A trajetória até a aprovação também exigiu preparação. Mayara contou que começou a estudar intensamente para o concurso em 2016 e concentrou grande parte de sua rotina na meta de entrar para a corporação.
A aprovação representou a realização daquele projeto profissional.
Anos mais tarde, ela continuava trabalhando operacionalmente. Mayara relatou ter passado por atividades internas e, posteriormente, atuar nas ruas como patrulheira e, em algumas ocasiões, como motorista de viatura.

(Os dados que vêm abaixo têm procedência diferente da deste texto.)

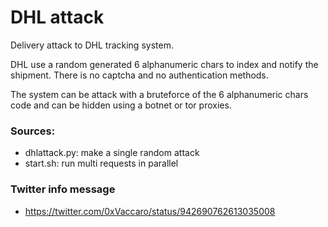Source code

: # DHL attack
Delivery attack to DHL tracking system.


DHL use a random generated 6 alphanumeric chars to index and notify the shipment.
There is no captcha and no authentication methods.


The system can be attack with a bruteforce of the 6 alphanumeric chars code and can be hidden using a botnet or tor proxies.

### Sources:
* dhlattack.py: make a single random attack
* start.sh: run multi requests in parallel

### Twitter info message
* https://twitter.com/0xVaccaro/status/942690762613035008
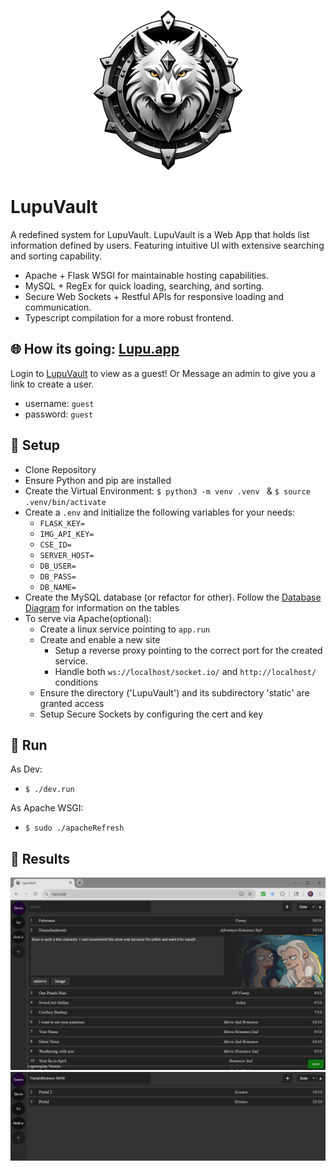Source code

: <p align="center">
  <img src="static/img/favicon-x256.png" />
</p>


# LupuVault
A redefined system for LupuVault. LupuVault is a Web App that holds list information defined by users. Featuring intuitive UI with extensive searching and sorting capability.

 - Apache + Flask WSGI for maintainable hosting capabilities.
 - MySQL + RegEx for quick loading, searching, and sorting.
 - Secure Web Sockets + Restful APIs for responsive loading and communication.
 - Typescript compilation for a more robust frontend.

## :globe_with_meridians: How its going: [Lupu.app](https://lupu.app)

Login to [LupuVault](https://lupu.app/login) to view as a guest! Or Message an admin to give you a link to create a user.

 - username: `guest`
 - password: `guest`


## :hammer: Setup

- Clone Repository
- Ensure Python and pip are installed
- Create the Virtual Environment: `$ python3 -m venv .venv ` & `$ source .venv/bin/activate`
- Create a `.env` and initialize the following variables for your needs:
    - `FLASK_KEY=`
    - `IMG_API_KEY=`
    - `CSE_ID=`
    - `SERVER_HOST=`
    - `DB_USER=`
    - `DB_PASS=`
    - `DB_NAME=`
- Create the MySQL database (or refactor for other). Follow the [Database Diagram](./notes/databases.md) for information on the tables
- To serve via Apache(optional):
    - Create a linux service pointing to `app.run`
    - Create and enable a new site
        - Setup a reverse proxy pointing to the correct port for the created service.
        - Handle both `ws://localhost/socket.io/` and `http://localhost/` conditions
    - Ensure the directory ('LupuVault') and its subdirectory 'static' are granted access
    - Setup Secure Sockets by configuring the cert and key

## :red_car: Run

As Dev:

 - `$ ./dev.run`

As Apache WSGI:

 - `$ sudo ./apacheRefresh`

 ## :checkered_flag: Results

 <p align="center">
  <img src="devImg/LupuVault-Main.png" alt="Overall Look and Feel of the Web App"/>
  <img src="devImg/LupuVault-Search.png" alt="Extensive Searching and Sorting"/>
</p>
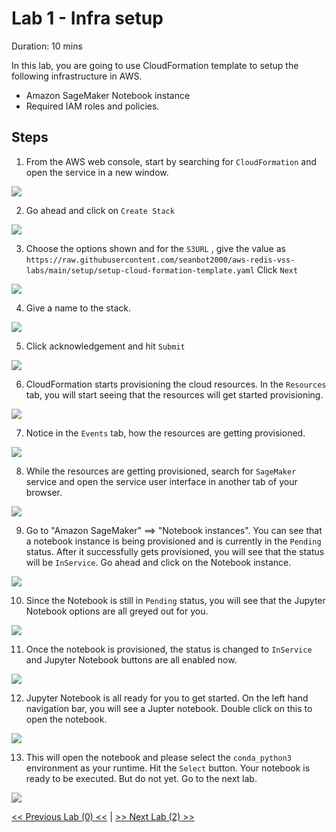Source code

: # Lab 1 - Infra setup

Duration: 10 mins

In this lab, you are going to use CloudFormation template to setup the following infrastructure in AWS.
- Amazon SageMaker Notebook instance
- Required IAM roles and policies.

## Steps

1. From the AWS web console, start by searching for `CloudFormation` and open the service in a new window.
   
![](images/cft-setup-1.png)

2. Go ahead and click on `Create Stack`
   
![](images/cft-setup-2.png)

3. Choose the options shown and for the `S3URL` , give the value as `https://raw.githubusercontent.com/seanbot2000/aws-redis-vss-labs/main/setup/setup-cloud-formation-template.yaml`
Click `Next`

![](images/cft-setup-3.png)

4. Give a name to the stack.
   
![](images/cft-setup-4.png)

5. Click acknowledgement and hit `Submit`
   
![](images/cft-setup-5.png)

6. CloudFormation starts provisioning the cloud resources. In the `Resources` tab, you will start seeing that the resources will get started provisioning.

![](images/cft-setup-6.png)

7. Notice in the `Events` tab, how the resources are getting provisioned.
   
![](images/cft-setup-7.png)

8. While the resources are getting provisioned, search for `SageMaker` service and open the service user interface in another tab of your browser.
   
![](images/cft-setup-8.png)

9. Go to "Amazon SageMaker" ==> "Notebook instances". You can see that a notebook instance is being provisioned and is currently in the `Pending` status. After it successfully gets provisioned, you will see that the status will be `InService`. Go ahead and click on the Notebook instance.
    
![](images/cft-setup-9.png)

10. Since the Notebook is still in `Pending` status, you will see that the Jupyter Notebook options are all greyed out for you.
    
![](images/cft-setup-10.png)

11. Once the notebook is provisioned, the status is changed to `InService` and Jupyter Notebook buttons are all enabled now.
    
![](images/cft-setup-11.png)

12. Jupyter Notebook is all ready for you to get started. On the left hand navigation bar, you will see a Jupter notebook. Double click on this to open the notebook.
    
![](images/cft-setup-12.png)

13. This will open the notebook and please select the `conda_python3` environment as your runtime. Hit the `Select` button. Your notebook is ready to be executed. But do not yet. Go to the next lab.
    
![](images/cft-setup-13.png)


[<< Previous Lab (0) <<](../Lab&#32;0&#32;-&#32;Signup&#32;for&#32;AWS/README.md)     |      [>> Next Lab (2) >>](../Lab&#32;2&#32;-&#32;Redis&#32;Enterprise&#32;Cloud&#32;Setup/README.md)
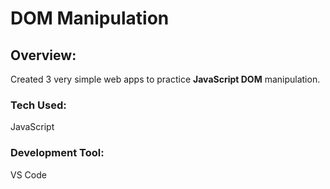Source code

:# DOM Manipulation 

## Overview:
Created 3 very simple web apps to practice **JavaScript DOM** manipulation.

### Tech Used:
JavaScript

### Development Tool: 
VS Code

Rotina de policial começou a dividir espaço com milhares de seguidores
Enquanto avançava na carreira militar, Mayara também construiu uma audiência nas redes sociais. Em abril de 2025, diferentes veículos registravam que seu perfil no Instagram reunia mais de 40 mil seguidores. A CNN apontava número próximo de 47 mil naquele período.
O conteúdo não era dedicado exclusivamente à segurança pública.
Mayara publicava registros da maternidade, academia, família, treinamentos e momentos cotidianos. A profissão, entretanto, ocupava uma parte importante do perfil.
Fotografias fardada, treinos e vídeos sobre atividades policiais ajudavam a aproximar a audiência de uma rotina que a maioria dos seguidores normalmente conhece apenas do lado de fora dos quartéis.
A policial também utilizava esse espaço para falar sobre a presença feminina na segurança pública.
Foi justamente essa interseção entre vida pessoal, imagem institucional e redes sociais que mais tarde se tornaria o centro da controvérsia.
Vídeo lavando uma viatura colocou a policial no centro de uma sindicância
Um dos conteúdos que provocaram o procedimento administrativo mostrava uma atividade aparentemente simples.
Mayara apareceu lavando uma viatura dentro das dependências da Polícia Militar.
No vídeo, ela explicava que motoristas também participavam da limpeza do veículo depois do serviço e abordava o episódio sob a perspectiva da rotina de uma mulher desempenhando tarefas operacionais na corporação.
Segundo a própria policial, ela já havia trabalhado internamente, mas naquele momento atuava nas ruas, inclusive como motorista em determinadas escalas.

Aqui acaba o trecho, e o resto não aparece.